Secondary Education

After the nine years of primary education, students receive Intermediate School Certificate and attend secondary school for three years. In addition to normal secondary schools in which to prepare for university, technical secondary schools, vocational training centers, a veterinary training school, a Health Manpower Training Institute, and several agricultural secondary schools are available. There are also Islamic schools, and private schools. In normal secondary schools, students take a common curriculum during their first year, after that, students are given choice either the scientific or literary track. At the end of third year, students take examinations, and an 'Al Thanawiya'(General Secondary Education Certificate) is given to students who pass the examination. In the school year 1999-2000 was 439,129 boys and 324,493 girls' enrolled in secondary education.

The secondary school system is still in need of proper management. Only 21% of the schools have more than 180 students (13% of rural and 47% of urban schools), which is the minimum number of students required to have a viable secondary school offering the two mandatory academic tracks. Also only 27% of the schools offered two parallel streams in grades 11 and 12. The provision of education by private sector is also not a viable option due to excessive regulatory barriers that limit private financing. Then the deployment of teachers is also inefficient. There are some schools with excess of some teachers of particular subjects, while there may be shortage of teachers of the same subjects in other schools. The education system also lacks formal professional teaching development program. In addition, the various ministries have no coordination in terms of teacher's development. Each year about 15,000 students with teaching degrees graduate from universities. Out of those 6000-7000 teachers are hired mostly in basic education.
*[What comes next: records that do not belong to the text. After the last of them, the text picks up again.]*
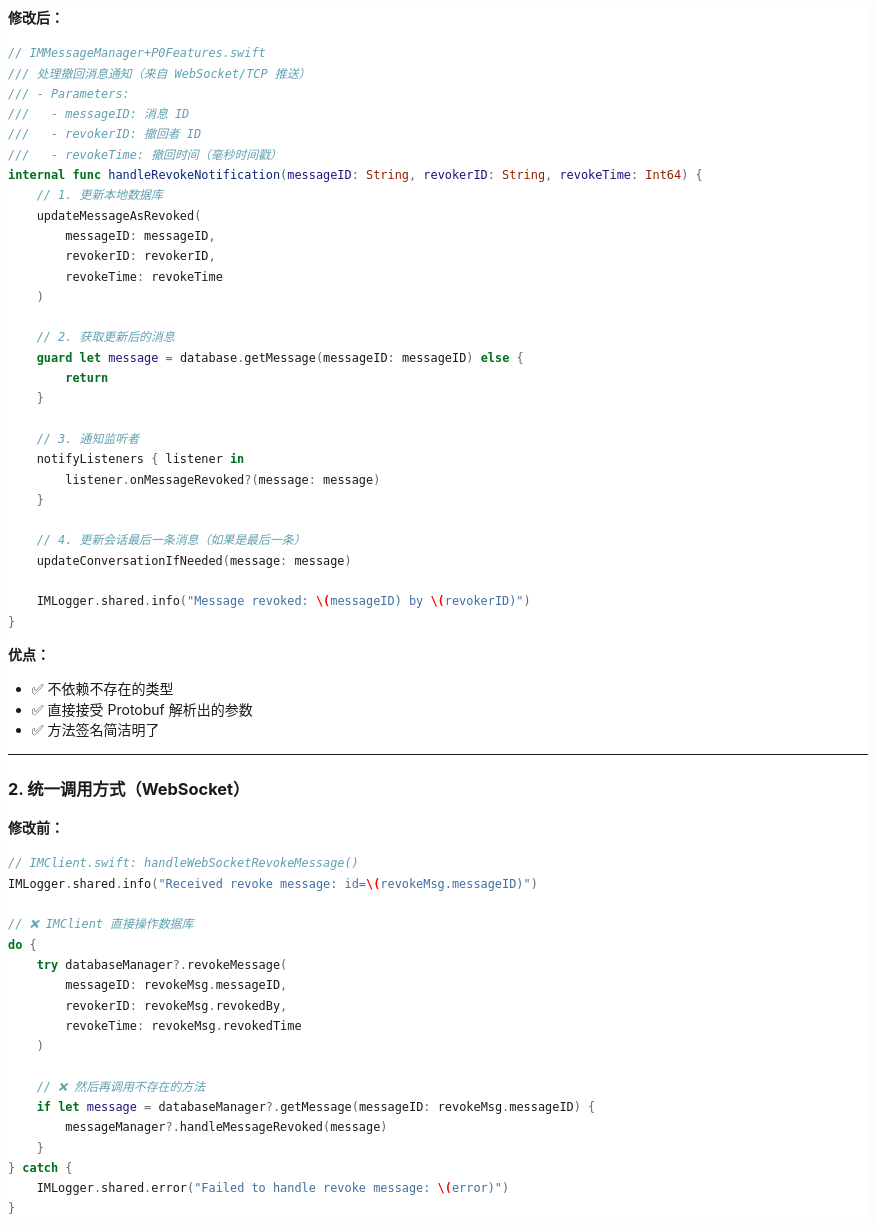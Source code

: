 **修改后：**
```swift
// IMMessageManager+P0Features.swift
/// 处理撤回消息通知（来自 WebSocket/TCP 推送）
/// - Parameters:
///   - messageID: 消息 ID
///   - revokerID: 撤回者 ID
///   - revokeTime: 撤回时间（毫秒时间戳）
internal func handleRevokeNotification(messageID: String, revokerID: String, revokeTime: Int64) {
    // 1. 更新本地数据库
    updateMessageAsRevoked(
        messageID: messageID,
        revokerID: revokerID,
        revokeTime: revokeTime
    )
    
    // 2. 获取更新后的消息
    guard let message = database.getMessage(messageID: messageID) else {
        return
    }
    
    // 3. 通知监听者
    notifyListeners { listener in
        listener.onMessageRevoked?(message: message)
    }
    
    // 4. 更新会话最后一条消息（如果是最后一条）
    updateConversationIfNeeded(message: message)
    
    IMLogger.shared.info("Message revoked: \(messageID) by \(revokerID)")
}
```

**优点：**
- ✅ 不依赖不存在的类型
- ✅ 直接接受 Protobuf 解析出的参数
- ✅ 方法签名简洁明了

---

### 2. 统一调用方式（WebSocket）

**修改前：**
```swift
// IMClient.swift: handleWebSocketRevokeMessage()
IMLogger.shared.info("Received revoke message: id=\(revokeMsg.messageID)")

// ❌ IMClient 直接操作数据库
do {
    try databaseManager?.revokeMessage(
        messageID: revokeMsg.messageID,
        revokerID: revokeMsg.revokedBy,
        revokeTime: revokeMsg.revokedTime
    )
    
    // ❌ 然后再调用不存在的方法
    if let message = databaseManager?.getMessage(messageID: revokeMsg.messageID) {
        messageManager?.handleMessageRevoked(message)
    }
} catch {
    IMLogger.shared.error("Failed to handle revoke message: \(error)")
}
```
The gross enrolment rate for secondary education in Yemen is 45.6 percent in 2005.The regional average of Middle East and North African countries is 73.4 percent. Girls fare worse than boys particularly in rural areas. In 2006, the secondary school net attendance ratio NAR was 60.4% for male 55.7% for female, with a 17 percentage point difference between the urban and rural NARs for males and 25.9 percentage point difference for females. In July 2007 the Cabinet approved a National General Secondary Education Strategy(NGSES) that aimed to provide high quality secondary education for transition to tertiary education and the labor market in an equitable and cost effective manner. This strategy will work towards reducing both,gender and geographic inequity in the attainment of secondary education.